Du jubelst hoch die Gänge, krallst in den Asphalt dich,
ziehst dir die Kurven rein, die Welt sie fliegt vorbei
lässt Schwerkraft, Fliehkraft, lässt Physik und Logik
weit hinter sich zurück.
Nur das Gefühl regiert.
Du fühlst das heiße Leben in und unter Dir,
bist eins mit dem kompletten All, und weißt,
Du und das Fahrzeug sind letztendlich – dafür – konstruiert.



High Tech

Ohne Limit, Grenzen – uferlos
Tabus? Oh nein, die gibt es nicht.
Es gibt kein Halten, keine Achtung mehr
vor Nichts und Niemand
und es gibt auch kein Zurück,
wohin auch, Vorher – existiert nicht mehr.
Macht euch die Erde untertan,
den Himmel noch dazu,
das Universum, alle Macht,
die Hölle gibt es gratis.
Gott, Prometheus, ahnst du nur entfernt,
was du getan?
Sag, kanntest du die Menschen nicht?
Nicht ihre dunkle Seite, ihre Gier?
War dir nicht klar, dass Wesen dieser Art
nicht Ruhe geben können solange noch ein Atemzug
in ihrer Brust,
ein Fünkchen Hoffnung auf den eignen Vorteil noch besteht?
Du brachtest Feuer,
du vergaßest ganz die Asche, die dann bleibt zurück.
Du brachtest Wissen und vergaßest wohl
welch Potential Vernichtung solch ein Wissen schafft.
Wenn du dies alles nicht geahnt,
so kannst du selbst nicht göttlich sein;
hast du's gewusst,
dann ist dein göttlich Plan den Menschen tief verschleiert.
Was bleibt, ist die Erkenntnis,
dass ein Schluss nur ohne ihn, den Menschen, kann sein.
Das Feuer, das du hast gebracht zu seinem Wohl
wird ihn dann wohl – vernichten.



Mensch und Masse

Es gibt eine ungeheure Masse Menschen auf dieser Erde,
ungeheuer viel.

Es gibt auch unzählig viele Massen,
die sich von den anderen Massen nur dadurch unterscheiden,
dass die eine Masse eine Masse von denen
und die andere Masse eine von jenen ist.

Gebildet wird jede Masse von Individuen,
die sich entschieden haben, die Welt aus einem definierten
und damit beschränkten Blickwinkel zu betrachten.

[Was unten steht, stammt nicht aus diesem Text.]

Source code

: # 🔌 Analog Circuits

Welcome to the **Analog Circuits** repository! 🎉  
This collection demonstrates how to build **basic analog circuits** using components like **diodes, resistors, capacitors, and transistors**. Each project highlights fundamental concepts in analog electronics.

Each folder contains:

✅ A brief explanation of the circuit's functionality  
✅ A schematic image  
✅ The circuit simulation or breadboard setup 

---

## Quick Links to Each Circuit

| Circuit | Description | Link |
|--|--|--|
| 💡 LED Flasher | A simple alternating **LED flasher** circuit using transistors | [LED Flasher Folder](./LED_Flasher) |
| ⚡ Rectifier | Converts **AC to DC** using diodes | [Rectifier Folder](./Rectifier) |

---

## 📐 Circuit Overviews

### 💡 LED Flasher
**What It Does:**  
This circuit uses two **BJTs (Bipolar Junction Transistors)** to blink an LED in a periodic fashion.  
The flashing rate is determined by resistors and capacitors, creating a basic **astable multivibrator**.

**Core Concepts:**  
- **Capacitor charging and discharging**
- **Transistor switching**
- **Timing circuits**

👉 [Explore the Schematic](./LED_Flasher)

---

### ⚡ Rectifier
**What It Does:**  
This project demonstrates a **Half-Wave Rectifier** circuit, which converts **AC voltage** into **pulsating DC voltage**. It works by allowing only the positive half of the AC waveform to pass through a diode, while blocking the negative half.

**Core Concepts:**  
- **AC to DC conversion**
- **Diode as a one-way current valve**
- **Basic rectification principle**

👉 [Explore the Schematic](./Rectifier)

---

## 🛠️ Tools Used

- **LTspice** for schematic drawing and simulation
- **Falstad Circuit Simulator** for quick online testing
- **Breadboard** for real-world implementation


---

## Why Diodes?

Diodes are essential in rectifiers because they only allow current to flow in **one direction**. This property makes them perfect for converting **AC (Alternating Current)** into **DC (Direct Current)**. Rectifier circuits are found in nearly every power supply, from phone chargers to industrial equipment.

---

So denkt und glaubt die eine Masse dieses
und die andere Masse jenes.
Eine beschränkte Zeit.



Während des Traums

Während des Traums ist der Blick zu den Sternen gerichtet,
der Abgrund links und rechts ist nichts, ist keine Bedrohung.
Das Seil ist die Welt. Der Tanz um Balance ist das Leben
während des Traums.



Weiße Nächte

Taufrische Ähren
folgt heiß der Sommertag
und eine weiße Nacht

Weiß die Nacht
das Ährenfeld am Morgen
der Honigtau der Rose

Weiße Nächte
kühle Morgen
taufrisch das Gras an deinen Füßen



Sehnsucht

Ein von Sehnsucht getriebener Mensch ist wie ein Reiter in einer Karawane. Er weiß, er ist nicht allein und doch ist er einsam. Während des endlos scheinenden Weges ist die nächste Oase das Ziel aller seiner Wünsche. Sie erscheint ihm als verklärte Fata Morgana in der sengenden Glut des Tages und als verlockendes Paradies im unruhigen Schlaf in der eiskalten Nacht.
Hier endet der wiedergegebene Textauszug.